Der zunehmende Temperaturgradient zwischen sich erwärmendem Nordmeer und der sich immer noch auskühlenden skandinavischen Landmasse im Winter begünstigt Tiefdruckbildung in dieser Region – die Folge ist eine markante Zunahme der Grosswetterlage “Nordwest, in Mitteleuropa überwiegend zyklonal” in der kalten Jahreszeit. Ein Porträt.
Beschreibung
Zwischen einem nordostwärts bis zur westlichen Biskaya vorgeschobenen, aber nicht blockierenden Subtropenhoch, und einem ausgedehnten Tiefdrucksystem über Schottland, dem Nordmeer und Skandinavien verläuft eine kräftige Frontalzone über die Britischen Inseln, die Nordsee und das östliche Mitteleuropa nach Südosteuropa bis zu einem osteuropäischen Trog. In ihr wandern Randtiefs vom mittleren Nordatlantik über die Britischen Inseln, das östliche Mitteleuropa und das nördliche Südosteuropa nach Osten, die später nach Nordosten abbiegen. Über Norditalien kommt es dabei im Lee der Alpen oft zur Ausbildung von ostwärts ziehenden Randtiefs.
Zuordnung
Grosswettertyp (GWT): Nordwest
Zirkulationsform (ZF): gemischt
Klimaregime: meist ATR (atlantischer Rücken), selten NAO+ (positive nordatlantische Oszillation)

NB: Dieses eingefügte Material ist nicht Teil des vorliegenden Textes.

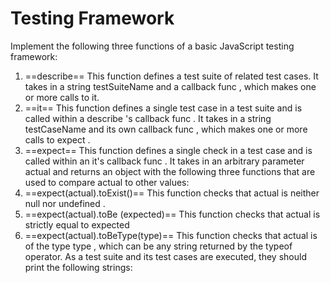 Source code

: # Testing Framework

Implement the following three functions of a basic JavaScript testing framework:

1. ==describe==
   This function defines a test suite of related test cases. It takes in a string testSuiteName and a callback func , which makes one or more calls to it.
2. ==it==
   This function defines a single test case in a test suite and is called within a describe 's callback func . It takes in a string testCaseName and its own callback func , which makes one or more calls to expect .
3. ==expect==
   This function defines a single check in a test case and is called within an it's callback func . It takes in an arbitrary parameter actual and returns an object with the following three functions that are used to compare actual to other values:
4. ==expect(actual).toExist()==
   This function checks that actual is neither null nor undefined .
5. ==expect(actual).toBe (expected)==
   This function checks that actual is strictly equal to expected
6. ==expect(actual).toBeType(type)==
   This function checks that actual is of the type type , which can be any string returned by the typeof operator.
   As a test suite and its test cases are executed, they should print the following strings:

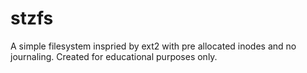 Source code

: # stzfs

A simple filesystem inspried by ext2 with pre allocated inodes and no journaling.
Created for educational purposes only.
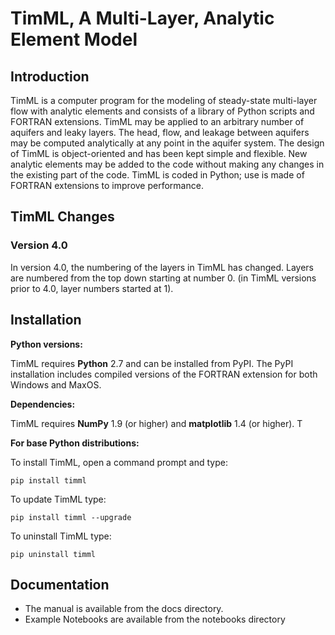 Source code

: # TimML, A Multi-Layer, Analytic Element Model

## Introduction

TimML is a computer program for the modeling of steady-state multi-layer flow with analytic elements
and consists of a library of Python scripts and FORTRAN extensions.
TimML may be applied to an arbitrary number of aquifers and leaky layers.
The head, flow, and leakage between aquifers may be computed analytically at any point in the aquifer system.
The design of TimML is object-oriented and has been kept simple and flexible.
New analytic elements may be added to the code without making any changes in the existing part of the code.
TimML is coded in Python; use is made of FORTRAN extensions to improve performance.

## TimML Changes

### Version 4.0
In version 4.0, the numbering of the layers in TimML has changed. Layers are numbered from the top down starting at number 0.
(in TimML versions prior to 4.0, layer numbers started at 1).

## Installation

**Python versions:**

TimML requires **Python** 2.7 and can be installed from PyPI.
The PyPI installation includes compiled versions of the FORTRAN extension
for both Windows and MaxOS.


**Dependencies:**

TimML requires **NumPy** 1.9 (or higher) and **matplotlib** 1.4 (or higher). T

**For base Python distributions:**

To install TimML, open a command prompt and type:

    pip install timml

To update TimML type:

    pip install timml --upgrade

To uninstall TimML type:

    pip uninstall timml

## Documentation

* The manual is available from the docs directory.
* Example Notebooks are available from the notebooks directory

Verwandte GWL: in zyklonaler Richtung: West zyklonal WZ, Trog Mitteleuropa TRM; in antizyklonaler Richtung: Nordwest antizyklonal NWA
Statistik
häufigstes Auftreten im Zeitraum 2001-2023: Januar 11.36 %
häufigstes Auftreten im Zeitraum 1881-2008: Juli 6.85 %
seltenstes Auftreten im Zeitraum 2001-2023: August 1.68 %
seltenstes Auftreten im Zeitraum 1881-2008: Mai 2.90 %, Oktober 2.95 %
Häufigkeit Gesamtjahr im Zeitraum 2001-2023: 5.71 %, Veränderung gegenüber 1881-2008: +0.98 Prozentpunkte
Rang Häufigkeit aller GWL: 1881-2008 Rang 5, 2001-2023 Rang 6 (Rangverschiebung: -1)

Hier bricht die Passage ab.